O Hezbollah nasceu como milícia xiita no Sul do Líbano, nos anos 80, sob patrocínio do Irã e da Síria. Floresceu como partido de ideologia islâmica na democracia multirreligiosa libanesa, sem renunciar às armas e à proposta de guerra santa contra Israel. É classificado como terrorista por Estados Unidos, Canadá, Reino Unido, Austrália, Países Baixos, União Europeia, Filipinas e, naturalmente, Israel.
Cidadãos e empresas dessas regiões são formalmente proibidos de compartilhar negócios e atividades com Barakat, alguns de seus parentes, empresas e associados. As sanções se estenderam à União Europeia em julho e foram renovadas pelo governo australiano em novembro do ano passado.
Órgãos de segurança dos EUA o destacam em listas de terrorismo como "um dos mais proeminentes" integrantes da organização libanesa no continente. O Departamento do Tesouro o considera responsável pela manutenção de uma das "artérias financeiras" do grupo. Para ele, no entanto, é apenas reflexo da "grande ignorância do Ocidente sobre o mundo islâmico" – tem repetido isso desde desde 2004, quando foi condenado por evasão fiscal no Paraguai, que, como o Brasil, não tem legislação antiterror.
Os dois atentados no centro de Buenos Aires deixaram 114 mortos e mais de 600 feridos, num intervalo de 28 meses.

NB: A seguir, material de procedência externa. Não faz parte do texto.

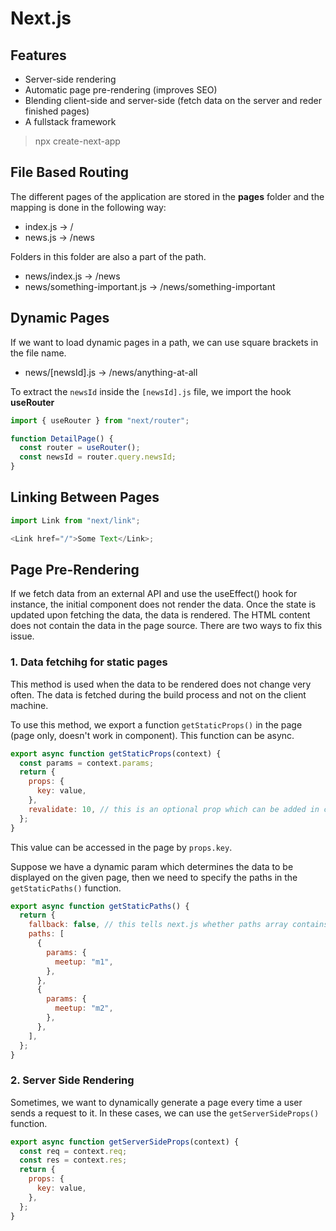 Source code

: # Next.js

## Features

- Server-side rendering
- Automatic page pre-rendering (improves SEO)
- Blending client-side and server-side (fetch data on the server and reder finished pages)
- A fullstack framework

> npx create-next-app

## File Based Routing

The different pages of the application are stored in the **pages** folder and the mapping is done in the following way:

- index.js -> /
- news.js -> /news

Folders in this folder are also a part of the path.

- news/index.js -> /news
- news/something-important.js -> /news/something-important

## Dynamic Pages

If we want to load dynamic pages in a path, we can use square brackets in the file name.

- news/[newsId].js -> /news/anything-at-all

To extract the `newsId` inside the `[newsId].js` file, we import the hook **useRouter**

```js
import { useRouter } from "next/router";

function DetailPage() {
  const router = useRouter();
  const newsId = router.query.newsId;
}
```

## Linking Between Pages

```js
import Link from "next/link";

<Link href="/">Some Text</Link>;
```

## Page Pre-Rendering

If we fetch data from an external API and use the useEffect() hook for instance, the initial component does not render the data. Once the state is updated upon fetching the data, the data is rendered. The HTML content does not contain the data in the page source. There are two ways to fix this issue.

### 1. Data fetchihg for static pages

This method is used when the data to be rendered does not change very often. The data is fetched during the build process and not on the client machine.

To use this method, we export a function `getStaticProps()` in the page (page only, doesn't work in component). This function can be async.

```js
export async function getStaticProps(context) {
  const params = context.params;
  return {
    props: {
      key: value,
    },
    revalidate: 10, // this is an optional prop which can be added in case the value changes frequently. Setting it to 10 implies that this page will be regenerated atleast every 10 seconds if there are requests coming to it.
  };
}
```

This value can be accessed in the page by `props.key`.

Suppose we have a dynamic param which determines the data to be displayed on the given page, then we need to specify the paths in the `getStaticPaths()` function.

```js
export async function getStaticPaths() {
  return {
    fallback: false, // this tells next.js whether paths array contains all supported params (false -> paths contains all supported values)
    paths: [
      {
        params: {
          meetup: "m1",
        },
      },
      {
        params: {
          meetup: "m2",
        },
      },
    ],
  };
}
```

### 2. Server Side Rendering

Sometimes, we want to dynamically generate a page every time a user sends a request to it. In these cases, we can use the `getServerSideProps()` function.

```js
export async function getServerSideProps(context) {
  const req = context.req;
  const res = context.res;
  return {
    props: {
      key: value,
    },
  };
}
```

O regime teocrático do Irã ordenou e o Hezbollah executou, de acordo com a mais recente investigação conduzida pelos procuradores argentinos Alberto Nisman e Marcelo Martínez Burgos. Eles passaram os últimos sete anos ouvindo testemunhas e reunindo informações disponíveis em Brasil, Estados Unidos, Israel, Paraguai, Chile, Colômbia, Inglaterra, França e Alemanha.
Identificaram o patrocínio do Irã na montagem de uma rede de radicais islâmicos, a partir de 1983, em Argentina, Brasil, Chile, Colômbia, Venezuela e Guiana. Encontraram vínculos entre personagens envolvidos tanto nos ataques na capital argentina, em 1992 e 1994, quanto no frustrado plano de 2007 para explodir o Aeroporto John F. Kennedy, em Nova York. O resultado está condensado em relatório de 502 páginas escrito por Nisman, procurador-geral de Justiça. Ele enviou cópia ao governo brasileiro no início deste ano.
Houve um roteiro comum nos ataques em Buenos Aires, na versão da procuradoria. A preparação aconteceu na Tríplice Fronteira, com apoio logístico e financeiro do núcleo local do Hezbollah e em coordenação com a Embaixada do Irã em Brasília. Na capital argentina, as ações foram executadas por outros extremistas, sob supervisão direta de agentes iranianos com cobertura diplomática. O governo do Irã refuta as evidências e desqualifica as acusações, atribuindo-as a uma "conspiração sionista" patrocinada por EUA e Israel.
Passadas duas décadas, os atentados em Buenos Aires permanecem na prateleira dos casos "em aberto" da Justiça argentina. É o resultado de uma perversa combinação, da destruição de provas até a relutância de governos da América do Sul em admitir a possibilidade de conexão regional com a novidade do terrorismo político-religioso em escala global.
Os principais suspeitos entraram na lista dos mais procurados da Interpol, mas os mandados de prisão nunca foram cumpridos. Neste ano, o governo argentino resolveu mudar de opinião. Por razões políticas, a presidente Cristina Kirchner descartou todas as investigações das últimas duas décadas – inclusive a mais recente – e anunciou um acordo com o Irã para criação de uma "Comissão da Verdade" sobre os atentados. O Judiciário invalidou o acordo. Abriu-se um conflito institucional cuja solução é improvável no curto prazo.